What is needed: Please copy out the listing below in full and exactly.

Records to process:

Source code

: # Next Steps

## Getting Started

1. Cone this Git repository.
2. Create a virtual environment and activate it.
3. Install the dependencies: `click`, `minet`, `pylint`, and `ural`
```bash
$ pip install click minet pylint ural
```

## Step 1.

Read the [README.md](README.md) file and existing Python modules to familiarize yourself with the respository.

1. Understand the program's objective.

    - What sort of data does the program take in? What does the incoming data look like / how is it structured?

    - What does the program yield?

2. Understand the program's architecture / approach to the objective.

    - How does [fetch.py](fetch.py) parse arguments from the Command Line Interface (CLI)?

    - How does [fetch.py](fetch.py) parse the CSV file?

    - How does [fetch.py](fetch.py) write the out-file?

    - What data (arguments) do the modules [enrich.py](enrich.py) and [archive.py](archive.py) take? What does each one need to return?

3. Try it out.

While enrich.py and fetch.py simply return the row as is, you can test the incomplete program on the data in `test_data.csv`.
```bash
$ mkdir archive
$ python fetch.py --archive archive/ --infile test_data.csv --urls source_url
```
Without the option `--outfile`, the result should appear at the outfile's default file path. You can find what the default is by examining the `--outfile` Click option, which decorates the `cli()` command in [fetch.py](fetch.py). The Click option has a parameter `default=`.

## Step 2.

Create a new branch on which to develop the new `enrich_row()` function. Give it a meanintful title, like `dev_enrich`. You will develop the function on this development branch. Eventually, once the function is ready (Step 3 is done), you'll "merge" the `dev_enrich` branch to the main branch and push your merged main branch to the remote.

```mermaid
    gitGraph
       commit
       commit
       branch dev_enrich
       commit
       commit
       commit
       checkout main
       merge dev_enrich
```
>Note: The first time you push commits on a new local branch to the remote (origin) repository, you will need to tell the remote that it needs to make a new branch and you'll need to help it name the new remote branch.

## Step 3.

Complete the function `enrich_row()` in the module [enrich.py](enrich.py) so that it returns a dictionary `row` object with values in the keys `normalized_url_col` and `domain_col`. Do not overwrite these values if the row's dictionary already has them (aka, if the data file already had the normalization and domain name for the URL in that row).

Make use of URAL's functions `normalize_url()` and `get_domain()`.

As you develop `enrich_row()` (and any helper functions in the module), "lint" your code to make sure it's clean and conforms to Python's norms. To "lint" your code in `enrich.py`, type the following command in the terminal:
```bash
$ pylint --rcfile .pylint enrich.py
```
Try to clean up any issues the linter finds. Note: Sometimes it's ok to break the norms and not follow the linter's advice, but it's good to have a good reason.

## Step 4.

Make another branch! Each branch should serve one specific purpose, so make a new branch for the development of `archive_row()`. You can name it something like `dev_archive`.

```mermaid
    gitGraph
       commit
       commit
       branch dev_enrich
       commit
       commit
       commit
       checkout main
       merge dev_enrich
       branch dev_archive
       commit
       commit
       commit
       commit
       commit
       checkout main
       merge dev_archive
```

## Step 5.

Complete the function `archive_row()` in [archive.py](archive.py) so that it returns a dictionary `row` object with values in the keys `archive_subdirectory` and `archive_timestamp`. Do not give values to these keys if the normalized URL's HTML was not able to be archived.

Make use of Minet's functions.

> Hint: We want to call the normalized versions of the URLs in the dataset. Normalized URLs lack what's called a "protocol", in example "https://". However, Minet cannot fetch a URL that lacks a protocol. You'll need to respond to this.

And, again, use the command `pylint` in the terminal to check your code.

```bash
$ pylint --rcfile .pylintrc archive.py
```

Completed exercise:
Source code

: # Next Steps

## Getting Started

1. Cone this Git repository.
2. Create a virtual environment and activate it.
3. Install the dependencies: `click`, `minet`, `pylint`, and `ural`
```bash
$ pip install click minet pylint ural
```

## Step 1.

Read the [README.md](README.md) file and existing Python modules to familiarize yourself with the respository.

1. Understand the program's objective.

    - What sort of data does the program take in? What does the incoming data look like / how is it structured?

    - What does the program yield?

2. Understand the program's architecture / approach to the objective.

    - How does [fetch.py](fetch.py) parse arguments from the Command Line Interface (CLI)?

    - How does [fetch.py](fetch.py) parse the CSV file?

    - How does [fetch.py](fetch.py) write the out-file?

    - What data (arguments) do the modules [enrich.py](enrich.py) and [archive.py](archive.py) take? What does each one need to return?

3. Try it out.

While enrich.py and fetch.py simply return the row as is, you can test the incomplete program on the data in `test_data.csv`.
```bash
$ mkdir archive
$ python fetch.py --archive archive/ --infile test_data.csv --urls source_url
```
Without the option `--outfile`, the result should appear at the outfile's default file path. You can find what the default is by examining the `--outfile` Click option, which decorates the `cli()` command in [fetch.py](fetch.py). The Click option has a parameter `default=`.

## Step 2.

Create a new branch on which to develop the new `enrich_row()` function. Give it a meanintful title, like `dev_enrich`. You will develop the function on this development branch. Eventually, once the function is ready (Step 3 is done), you'll "merge" the `dev_enrich` branch to the main branch and push your merged main branch to the remote.

```mermaid
    gitGraph
       commit
       commit
       branch dev_enrich
       commit
       commit
       commit
       checkout main
       merge dev_enrich
```
>Note: The first time you push commits on a new local branch to the remote (origin) repository, you will need to tell the remote that it needs to make a new branch and you'll need to help it name the new remote branch.

## Step 3.

Complete the function `enrich_row()` in the module [enrich.py](enrich.py) so that it returns a dictionary `row` object with values in the keys `normalized_url_col` and `domain_col`. Do not overwrite these values if the row's dictionary already has them (aka, if the data file already had the normalization and domain name for the URL in that row).

Make use of URAL's functions `normalize_url()` and `get_domain()`.

As you develop `enrich_row()` (and any helper functions in the module), "lint" your code to make sure it's clean and conforms to Python's norms. To "lint" your code in `enrich.py`, type the following command in the terminal:
```bash
$ pylint --rcfile .pylint enrich.py
```
Try to clean up any issues the linter finds. Note: Sometimes it's ok to break the norms and not follow the linter's advice, but it's good to have a good reason.

## Step 4.

Make another branch! Each branch should serve one specific purpose, so make a new branch for the development of `archive_row()`. You can name it something like `dev_archive`.

```mermaid
    gitGraph
       commit
       commit
       branch dev_enrich
       commit
       commit
       commit
       checkout main
       merge dev_enrich
       branch dev_archive
       commit
       commit
       commit
       commit
       commit
       checkout main
       merge dev_archive
```

## Step 5.

Complete the function `archive_row()` in [archive.py](archive.py) so that it returns a dictionary `row` object with values in the keys `archive_subdirectory` and `archive_timestamp`. Do not give values to these keys if the normalized URL's HTML was not able to be archived.

Make use of Minet's functions.

> Hint: We want to call the normalized versions of the URLs in the dataset. Normalized URLs lack what's called a "protocol", in example "https://". However, Minet cannot fetch a URL that lacks a protocol. You'll need to respond to this.

And, again, use the command `pylint` in the terminal to check your code.

```bash
$ pylint --rcfile .pylintrc archive.py
```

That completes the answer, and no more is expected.